Learning from Odias in ML conference¶
Speakers¶
- Prof Panchanan Mohanty
- Prof Vivekananda Pani
Key points¶
This is the consolidated note from the above two professors:
- There are two kinds of Odia language form: written and spoken Odia. The AI/ML process for Spoken Odia process has not started yet. Importance needs to be given on Written Odia.
- NLP for Odia is just getting started and there is a vast area of opportunity on every field of NLP in Odia.
- There are four major things needed in Odia for NLP:
- Standard Font
- Unicode font is not made consulting Odia linguists.

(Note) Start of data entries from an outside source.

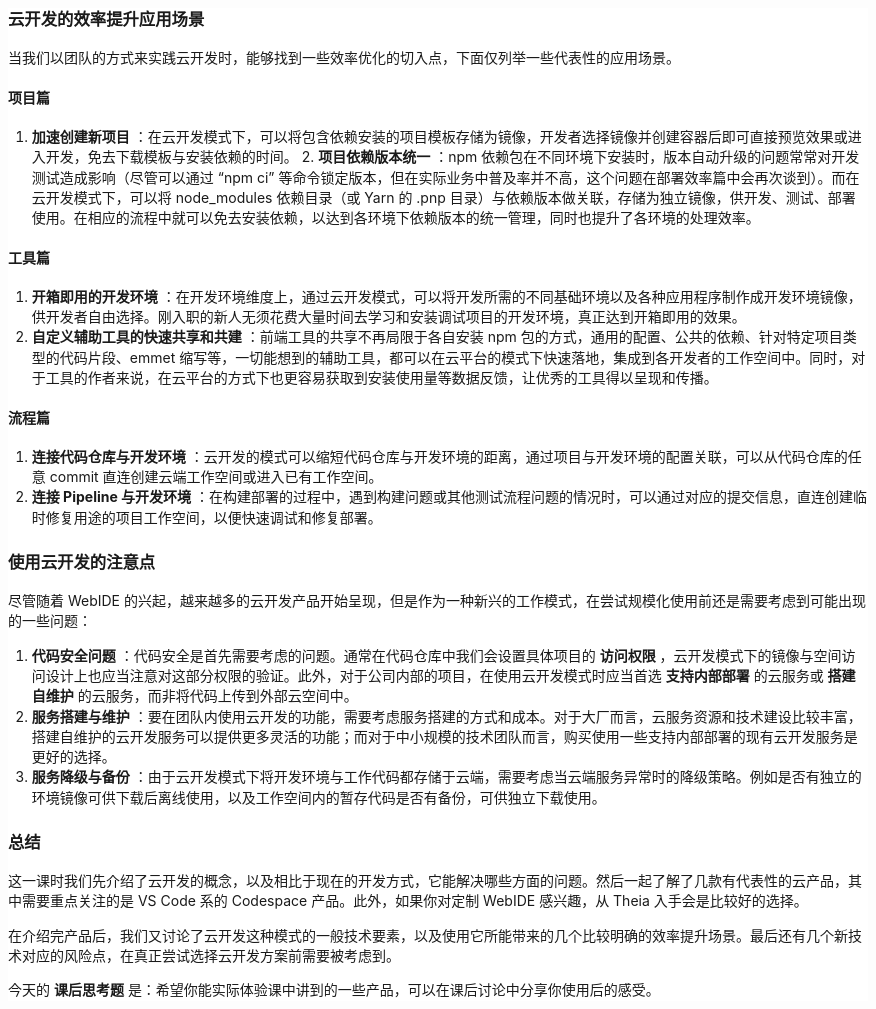 ### 云开发的效率提升应用场景

当我们以团队的方式来实践云开发时，能够找到一些效率优化的切入点，下面仅列举一些代表性的应用场景。

#### 项目篇

1. **加速创建新项目** ：在云开发模式下，可以将包含依赖安装的项目模板存储为镜像，开发者选择镜像并创建容器后即可直接预览效果或进入开发，免去下载模板与安装依赖的时间。
   2. **项目依赖版本统一** ：npm 依赖包在不同环境下安装时，版本自动升级的问题常常对开发测试造成影响（尽管可以通过 “npm ci” 等命令锁定版本，但在实际业务中普及率并不高，这个问题在部署效率篇中会再次谈到）。而在云开发模式下，可以将 node_modules 依赖目录（或 Yarn 的 .pnp 目录）与依赖版本做关联，存储为独立镜像，供开发、测试、部署使用。在相应的流程中就可以免去安装依赖，以达到各环境下依赖版本的统一管理，同时也提升了各环境的处理效率。

#### 工具篇

1. **开箱即用的开发环境** ：在开发环境维度上，通过云开发模式，可以将开发所需的不同基础环境以及各种应用程序制作成开发环境镜像，供开发者自由选择。刚入职的新人无须花费大量时间去学习和安装调试项目的开发环境，真正达到开箱即用的效果。
2. **自定义辅助工具的快速共享和共建** ：前端工具的共享不再局限于各自安装 npm 包的方式，通用的配置、公共的依赖、针对特定项目类型的代码片段、emmet 缩写等，一切能想到的辅助工具，都可以在云平台的模式下快速落地，集成到各开发者的工作空间中。同时，对于工具的作者来说，在云平台的方式下也更容易获取到安装使用量等数据反馈，让优秀的工具得以呈现和传播。

#### 流程篇

1. **连接代码仓库与开发环境** ：云开发的模式可以缩短代码仓库与开发环境的距离，通过项目与开发环境的配置关联，可以从代码仓库的任意 commit 直连创建云端工作空间或进入已有工作空间。
2. **连接 Pipeline 与开发环境** ：在构建部署的过程中，遇到构建问题或其他测试流程问题的情况时，可以通过对应的提交信息，直连创建临时修复用途的项目工作空间，以便快速调试和修复部署。

### 使用云开发的注意点

尽管随着 WebIDE 的兴起，越来越多的云开发产品开始呈现，但是作为一种新兴的工作模式，在尝试规模化使用前还是需要考虑到可能出现的一些问题：

1. **代码安全问题** ：代码安全是首先需要考虑的问题。通常在代码仓库中我们会设置具体项目的 **访问权限** ，云开发模式下的镜像与空间访问设计上也应当注意对这部分权限的验证。此外，对于公司内部的项目，在使用云开发模式时应当首选 **支持内部部署** 的云服务或 **搭建自维护** 的云服务，而非将代码上传到外部云空间中。
2. **服务搭建与维护** ：要在团队内使用云开发的功能，需要考虑服务搭建的方式和成本。对于大厂而言，云服务资源和技术建设比较丰富，搭建自维护的云开发服务可以提供更多灵活的功能；而对于中小规模的技术团队而言，购买使用一些支持内部部署的现有云开发服务是更好的选择。
3. **服务降级与备份** ：由于云开发模式下将开发环境与工作代码都存储于云端，需要考虑当云端服务异常时的降级策略。例如是否有独立的环境镜像可供下载后离线使用，以及工作空间内的暂存代码是否有备份，可供独立下载使用。

### 总结

这一课时我们先介绍了云开发的概念，以及相比于现在的开发方式，它能解决哪些方面的问题。然后一起了解了几款有代表性的云产品，其中需要重点关注的是 VS Code 系的 Codespace 产品。此外，如果你对定制 WebIDE 感兴趣，从 Theia 入手会是比较好的选择。

在介绍完产品后，我们又讨论了云开发这种模式的一般技术要素，以及使用它所能带来的几个比较明确的效率提升场景。最后还有几个新技术对应的风险点，在真正尝试选择云开发方案前需要被考虑到。

今天的 **课后思考题** 是：希望你能实际体验课中讲到的一些产品，可以在课后讨论中分享你使用后的感受。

- The makers had taken shortcuts and not standardized the font
- ASCII creates better Odia
- Every algo will be suboptimal to English until this font issue is resolved.
- We need to learn this encodings
- ML has two aspects
- Data Normalization
- Data Cleaning
- Rules for spelling
- 1990 1st Odia spell checker
- Still Odisha Govt could not integrate with further tools
- Spell checking need to be standardized.
- Dictionary
- No good dictionary after Purnachandra Bhashakosha
- Prepare dictionary using Lexicography
- Exhaustive dictionary need to be created.
- Get data from newspaper, publishers, prepare dictionary → Easy
- Grammar
- Descriptive standard grammar needs to be there.
- Book available on market are not Odia grammar
- Standard Font
Last update:
2023-03-27